### WHAT THIS TASK INVOLVES:
Lines in the listing below that include the word "href" need to be copied.

### RECORDED INFORMATION:

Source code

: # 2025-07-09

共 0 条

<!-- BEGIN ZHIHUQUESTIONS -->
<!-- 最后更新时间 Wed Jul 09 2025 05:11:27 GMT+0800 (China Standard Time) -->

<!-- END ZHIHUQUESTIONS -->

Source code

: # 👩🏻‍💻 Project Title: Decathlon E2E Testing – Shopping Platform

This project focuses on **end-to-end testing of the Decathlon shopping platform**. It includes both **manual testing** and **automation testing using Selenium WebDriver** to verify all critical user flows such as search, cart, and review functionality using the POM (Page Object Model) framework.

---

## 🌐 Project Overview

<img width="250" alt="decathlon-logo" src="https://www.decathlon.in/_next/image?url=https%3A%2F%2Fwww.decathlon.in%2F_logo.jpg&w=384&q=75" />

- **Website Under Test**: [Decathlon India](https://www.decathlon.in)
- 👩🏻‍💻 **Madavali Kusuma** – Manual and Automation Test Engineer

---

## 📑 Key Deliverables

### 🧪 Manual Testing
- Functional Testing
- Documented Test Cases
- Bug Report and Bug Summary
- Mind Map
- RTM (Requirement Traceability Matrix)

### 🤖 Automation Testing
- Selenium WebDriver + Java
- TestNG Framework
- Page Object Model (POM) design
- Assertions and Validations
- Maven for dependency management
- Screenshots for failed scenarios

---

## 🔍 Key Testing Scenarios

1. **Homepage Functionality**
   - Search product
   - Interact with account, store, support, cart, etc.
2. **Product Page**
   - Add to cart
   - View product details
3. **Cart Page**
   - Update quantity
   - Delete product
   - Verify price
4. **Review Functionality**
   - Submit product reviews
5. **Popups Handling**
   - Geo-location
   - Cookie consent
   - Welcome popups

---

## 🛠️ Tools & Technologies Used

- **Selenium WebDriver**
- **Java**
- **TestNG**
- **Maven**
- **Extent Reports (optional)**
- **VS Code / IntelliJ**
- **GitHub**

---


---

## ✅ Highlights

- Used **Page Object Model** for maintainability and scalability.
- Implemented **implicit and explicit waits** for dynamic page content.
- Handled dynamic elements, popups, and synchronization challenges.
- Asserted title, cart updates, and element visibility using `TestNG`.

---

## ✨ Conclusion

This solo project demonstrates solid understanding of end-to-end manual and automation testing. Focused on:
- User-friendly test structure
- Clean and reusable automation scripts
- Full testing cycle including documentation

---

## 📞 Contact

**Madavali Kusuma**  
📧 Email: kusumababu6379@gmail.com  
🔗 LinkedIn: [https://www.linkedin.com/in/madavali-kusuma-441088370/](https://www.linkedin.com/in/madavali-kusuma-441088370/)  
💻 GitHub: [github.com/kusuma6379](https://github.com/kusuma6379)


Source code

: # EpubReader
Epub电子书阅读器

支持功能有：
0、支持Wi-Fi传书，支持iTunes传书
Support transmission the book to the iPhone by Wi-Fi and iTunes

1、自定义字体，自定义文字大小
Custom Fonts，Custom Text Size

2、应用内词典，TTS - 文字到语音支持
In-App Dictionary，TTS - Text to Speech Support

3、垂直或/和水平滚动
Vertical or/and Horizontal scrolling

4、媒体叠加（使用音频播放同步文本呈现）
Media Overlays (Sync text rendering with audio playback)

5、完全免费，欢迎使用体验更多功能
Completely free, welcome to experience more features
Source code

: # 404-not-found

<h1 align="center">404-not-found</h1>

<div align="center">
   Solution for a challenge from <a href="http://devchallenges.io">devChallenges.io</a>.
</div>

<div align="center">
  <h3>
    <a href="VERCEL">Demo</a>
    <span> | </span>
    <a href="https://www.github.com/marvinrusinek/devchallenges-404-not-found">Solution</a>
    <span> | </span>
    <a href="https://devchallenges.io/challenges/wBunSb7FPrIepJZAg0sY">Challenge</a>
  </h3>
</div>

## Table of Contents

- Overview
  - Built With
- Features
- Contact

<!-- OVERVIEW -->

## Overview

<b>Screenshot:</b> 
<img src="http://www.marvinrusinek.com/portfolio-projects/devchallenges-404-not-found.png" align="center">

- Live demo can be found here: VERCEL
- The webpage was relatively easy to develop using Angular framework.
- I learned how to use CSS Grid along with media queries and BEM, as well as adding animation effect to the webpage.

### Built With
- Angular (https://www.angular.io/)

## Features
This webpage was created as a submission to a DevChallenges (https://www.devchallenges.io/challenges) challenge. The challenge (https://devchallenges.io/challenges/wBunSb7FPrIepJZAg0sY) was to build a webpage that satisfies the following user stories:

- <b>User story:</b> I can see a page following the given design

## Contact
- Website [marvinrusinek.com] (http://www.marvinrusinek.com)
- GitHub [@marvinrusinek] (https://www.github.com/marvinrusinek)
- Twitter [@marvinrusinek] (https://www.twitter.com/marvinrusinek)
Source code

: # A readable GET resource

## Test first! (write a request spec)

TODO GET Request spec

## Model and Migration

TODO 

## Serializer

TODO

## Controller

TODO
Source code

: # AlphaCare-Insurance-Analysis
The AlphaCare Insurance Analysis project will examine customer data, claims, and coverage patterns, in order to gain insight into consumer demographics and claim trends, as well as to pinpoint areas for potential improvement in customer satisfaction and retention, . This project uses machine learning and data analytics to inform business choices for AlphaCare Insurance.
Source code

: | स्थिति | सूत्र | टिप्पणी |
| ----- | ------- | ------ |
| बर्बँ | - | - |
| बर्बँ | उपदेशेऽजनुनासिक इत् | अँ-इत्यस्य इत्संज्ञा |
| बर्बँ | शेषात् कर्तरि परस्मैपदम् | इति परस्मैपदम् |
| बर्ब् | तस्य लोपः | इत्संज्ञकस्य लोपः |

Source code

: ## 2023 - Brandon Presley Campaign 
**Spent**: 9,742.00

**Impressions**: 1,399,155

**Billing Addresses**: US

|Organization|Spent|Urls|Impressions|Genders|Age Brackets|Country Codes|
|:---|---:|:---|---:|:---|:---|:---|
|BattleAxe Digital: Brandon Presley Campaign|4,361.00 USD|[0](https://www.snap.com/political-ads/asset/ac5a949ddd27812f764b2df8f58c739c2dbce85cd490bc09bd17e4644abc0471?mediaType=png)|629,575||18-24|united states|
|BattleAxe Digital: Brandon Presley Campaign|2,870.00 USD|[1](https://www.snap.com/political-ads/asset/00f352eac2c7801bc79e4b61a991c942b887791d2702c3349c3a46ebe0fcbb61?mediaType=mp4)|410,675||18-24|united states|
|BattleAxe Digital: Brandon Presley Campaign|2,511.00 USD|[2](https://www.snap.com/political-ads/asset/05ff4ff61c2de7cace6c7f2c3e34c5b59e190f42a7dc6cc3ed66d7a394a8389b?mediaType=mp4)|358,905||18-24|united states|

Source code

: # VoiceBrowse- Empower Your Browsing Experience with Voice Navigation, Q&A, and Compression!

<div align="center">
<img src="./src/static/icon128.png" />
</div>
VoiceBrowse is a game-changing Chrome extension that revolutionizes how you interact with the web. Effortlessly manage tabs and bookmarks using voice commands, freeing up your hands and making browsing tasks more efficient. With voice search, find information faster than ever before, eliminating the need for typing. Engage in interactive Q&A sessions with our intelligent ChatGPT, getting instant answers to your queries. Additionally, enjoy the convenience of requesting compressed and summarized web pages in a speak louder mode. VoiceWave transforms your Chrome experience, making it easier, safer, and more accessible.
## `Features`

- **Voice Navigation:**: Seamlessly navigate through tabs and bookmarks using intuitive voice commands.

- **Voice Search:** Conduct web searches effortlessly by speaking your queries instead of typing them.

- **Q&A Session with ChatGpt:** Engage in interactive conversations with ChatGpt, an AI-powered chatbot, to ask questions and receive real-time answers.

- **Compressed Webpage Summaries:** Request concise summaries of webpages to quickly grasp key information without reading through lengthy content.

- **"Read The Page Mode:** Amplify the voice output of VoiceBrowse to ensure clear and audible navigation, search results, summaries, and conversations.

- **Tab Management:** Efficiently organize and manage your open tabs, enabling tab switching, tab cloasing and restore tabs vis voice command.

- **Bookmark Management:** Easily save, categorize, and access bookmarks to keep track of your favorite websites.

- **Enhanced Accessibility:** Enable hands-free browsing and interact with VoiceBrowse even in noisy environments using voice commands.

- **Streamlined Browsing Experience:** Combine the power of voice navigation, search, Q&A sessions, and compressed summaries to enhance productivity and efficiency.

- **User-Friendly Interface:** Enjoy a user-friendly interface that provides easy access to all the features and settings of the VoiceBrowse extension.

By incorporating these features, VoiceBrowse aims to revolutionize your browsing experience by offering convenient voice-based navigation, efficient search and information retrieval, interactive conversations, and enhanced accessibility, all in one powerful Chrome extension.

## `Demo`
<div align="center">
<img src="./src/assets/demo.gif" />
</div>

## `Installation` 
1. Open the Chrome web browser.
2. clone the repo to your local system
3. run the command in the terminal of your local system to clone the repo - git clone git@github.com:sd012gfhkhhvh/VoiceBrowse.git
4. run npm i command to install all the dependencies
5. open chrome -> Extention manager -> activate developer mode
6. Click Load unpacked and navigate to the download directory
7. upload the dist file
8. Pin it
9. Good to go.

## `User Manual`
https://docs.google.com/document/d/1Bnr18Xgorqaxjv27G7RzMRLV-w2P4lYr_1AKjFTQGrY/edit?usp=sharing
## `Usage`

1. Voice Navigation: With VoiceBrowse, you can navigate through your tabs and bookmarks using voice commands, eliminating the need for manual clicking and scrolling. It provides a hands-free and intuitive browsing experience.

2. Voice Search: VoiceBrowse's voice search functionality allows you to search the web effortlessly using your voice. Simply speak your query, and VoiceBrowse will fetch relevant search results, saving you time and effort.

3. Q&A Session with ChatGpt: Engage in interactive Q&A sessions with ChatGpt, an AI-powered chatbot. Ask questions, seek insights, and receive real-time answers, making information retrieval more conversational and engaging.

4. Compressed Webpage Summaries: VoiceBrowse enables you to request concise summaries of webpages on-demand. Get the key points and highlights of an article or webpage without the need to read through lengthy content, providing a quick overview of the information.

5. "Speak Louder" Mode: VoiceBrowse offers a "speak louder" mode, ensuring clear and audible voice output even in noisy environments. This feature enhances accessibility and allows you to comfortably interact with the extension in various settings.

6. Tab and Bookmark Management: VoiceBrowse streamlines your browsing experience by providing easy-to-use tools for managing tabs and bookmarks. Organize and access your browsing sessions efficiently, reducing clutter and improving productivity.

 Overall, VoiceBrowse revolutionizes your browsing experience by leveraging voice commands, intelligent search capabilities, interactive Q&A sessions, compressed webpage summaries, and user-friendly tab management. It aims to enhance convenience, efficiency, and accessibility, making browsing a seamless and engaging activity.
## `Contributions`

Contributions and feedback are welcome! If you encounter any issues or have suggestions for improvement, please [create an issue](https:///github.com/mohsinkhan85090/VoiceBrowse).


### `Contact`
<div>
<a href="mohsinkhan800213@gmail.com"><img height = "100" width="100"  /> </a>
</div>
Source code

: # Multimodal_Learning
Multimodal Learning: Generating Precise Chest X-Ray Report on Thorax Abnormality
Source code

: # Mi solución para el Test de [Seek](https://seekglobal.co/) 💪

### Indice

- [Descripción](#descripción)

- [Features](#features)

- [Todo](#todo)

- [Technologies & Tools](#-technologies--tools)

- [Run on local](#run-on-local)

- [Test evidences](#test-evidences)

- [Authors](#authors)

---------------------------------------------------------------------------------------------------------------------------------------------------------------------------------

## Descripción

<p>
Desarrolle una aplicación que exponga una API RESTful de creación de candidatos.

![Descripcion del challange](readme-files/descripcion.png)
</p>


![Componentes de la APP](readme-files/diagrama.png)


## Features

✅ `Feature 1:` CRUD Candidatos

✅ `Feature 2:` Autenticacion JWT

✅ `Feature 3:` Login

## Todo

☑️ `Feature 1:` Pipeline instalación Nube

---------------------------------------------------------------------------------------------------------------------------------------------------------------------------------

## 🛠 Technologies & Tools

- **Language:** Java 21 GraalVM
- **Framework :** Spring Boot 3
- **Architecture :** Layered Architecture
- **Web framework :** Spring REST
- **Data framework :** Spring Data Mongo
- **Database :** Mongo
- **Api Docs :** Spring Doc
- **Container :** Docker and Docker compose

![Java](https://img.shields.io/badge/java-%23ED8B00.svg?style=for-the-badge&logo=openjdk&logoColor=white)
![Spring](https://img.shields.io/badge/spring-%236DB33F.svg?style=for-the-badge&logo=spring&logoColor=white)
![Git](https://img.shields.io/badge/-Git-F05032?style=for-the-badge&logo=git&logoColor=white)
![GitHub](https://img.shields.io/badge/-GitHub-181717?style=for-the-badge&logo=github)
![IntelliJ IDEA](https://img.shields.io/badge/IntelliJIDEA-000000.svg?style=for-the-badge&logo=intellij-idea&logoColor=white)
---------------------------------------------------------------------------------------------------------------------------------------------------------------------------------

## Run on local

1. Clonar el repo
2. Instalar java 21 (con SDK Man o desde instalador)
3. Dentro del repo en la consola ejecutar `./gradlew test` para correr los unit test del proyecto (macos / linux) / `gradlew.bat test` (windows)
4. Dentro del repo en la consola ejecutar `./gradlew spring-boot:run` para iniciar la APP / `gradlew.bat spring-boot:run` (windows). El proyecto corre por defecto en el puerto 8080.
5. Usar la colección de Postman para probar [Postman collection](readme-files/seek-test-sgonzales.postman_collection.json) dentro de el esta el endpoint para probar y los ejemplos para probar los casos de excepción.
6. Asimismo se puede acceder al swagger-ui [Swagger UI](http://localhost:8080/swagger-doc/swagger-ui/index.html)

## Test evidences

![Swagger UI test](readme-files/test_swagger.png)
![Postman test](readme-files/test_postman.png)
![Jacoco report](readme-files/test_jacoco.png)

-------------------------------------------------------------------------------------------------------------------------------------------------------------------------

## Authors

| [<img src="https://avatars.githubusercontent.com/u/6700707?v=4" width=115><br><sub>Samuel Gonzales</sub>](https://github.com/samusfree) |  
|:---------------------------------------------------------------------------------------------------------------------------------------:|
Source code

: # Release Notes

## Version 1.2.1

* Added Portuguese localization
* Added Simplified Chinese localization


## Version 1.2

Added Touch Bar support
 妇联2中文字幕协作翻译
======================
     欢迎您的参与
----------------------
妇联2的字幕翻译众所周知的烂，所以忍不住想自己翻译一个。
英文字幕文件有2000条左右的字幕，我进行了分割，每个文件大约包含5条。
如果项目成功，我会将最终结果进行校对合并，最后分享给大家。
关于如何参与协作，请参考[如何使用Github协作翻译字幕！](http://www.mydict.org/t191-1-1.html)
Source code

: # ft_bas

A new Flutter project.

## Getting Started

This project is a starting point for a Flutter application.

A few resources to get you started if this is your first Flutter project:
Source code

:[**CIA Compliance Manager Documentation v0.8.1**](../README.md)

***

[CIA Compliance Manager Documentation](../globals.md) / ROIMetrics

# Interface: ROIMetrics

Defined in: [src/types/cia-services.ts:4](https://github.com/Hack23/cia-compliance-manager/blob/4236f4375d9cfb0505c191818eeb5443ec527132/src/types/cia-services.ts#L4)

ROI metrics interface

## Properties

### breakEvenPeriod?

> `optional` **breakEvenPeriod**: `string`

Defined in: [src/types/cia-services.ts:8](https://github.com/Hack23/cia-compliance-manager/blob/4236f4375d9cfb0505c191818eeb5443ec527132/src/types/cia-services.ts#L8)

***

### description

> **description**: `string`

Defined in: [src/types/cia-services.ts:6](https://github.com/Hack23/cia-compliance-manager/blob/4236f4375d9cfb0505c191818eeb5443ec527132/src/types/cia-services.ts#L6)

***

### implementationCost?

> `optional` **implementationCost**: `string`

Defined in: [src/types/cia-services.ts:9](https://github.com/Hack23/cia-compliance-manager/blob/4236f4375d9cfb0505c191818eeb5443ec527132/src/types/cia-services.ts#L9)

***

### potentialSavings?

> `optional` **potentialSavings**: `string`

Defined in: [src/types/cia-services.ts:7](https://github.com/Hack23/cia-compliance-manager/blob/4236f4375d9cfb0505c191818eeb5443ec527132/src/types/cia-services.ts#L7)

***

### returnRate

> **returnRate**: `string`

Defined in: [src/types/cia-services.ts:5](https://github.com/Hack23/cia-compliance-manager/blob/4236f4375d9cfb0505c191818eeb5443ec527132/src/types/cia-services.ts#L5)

### RESULT:
   Solution for a challenge from <a href="http://devchallenges.io">devChallenges.io</a>.
    <a href="VERCEL">Demo</a>
    <a href="https://www.github.com/marvinrusinek/devchallenges-404-not-found">Solution</a>
    <a href="https://devchallenges.io/challenges/wBunSb7FPrIepJZAg0sY">Challenge</a>
<a href="mohsinkhan800213@gmail.com"><img height = "100" width="100"  /> </a>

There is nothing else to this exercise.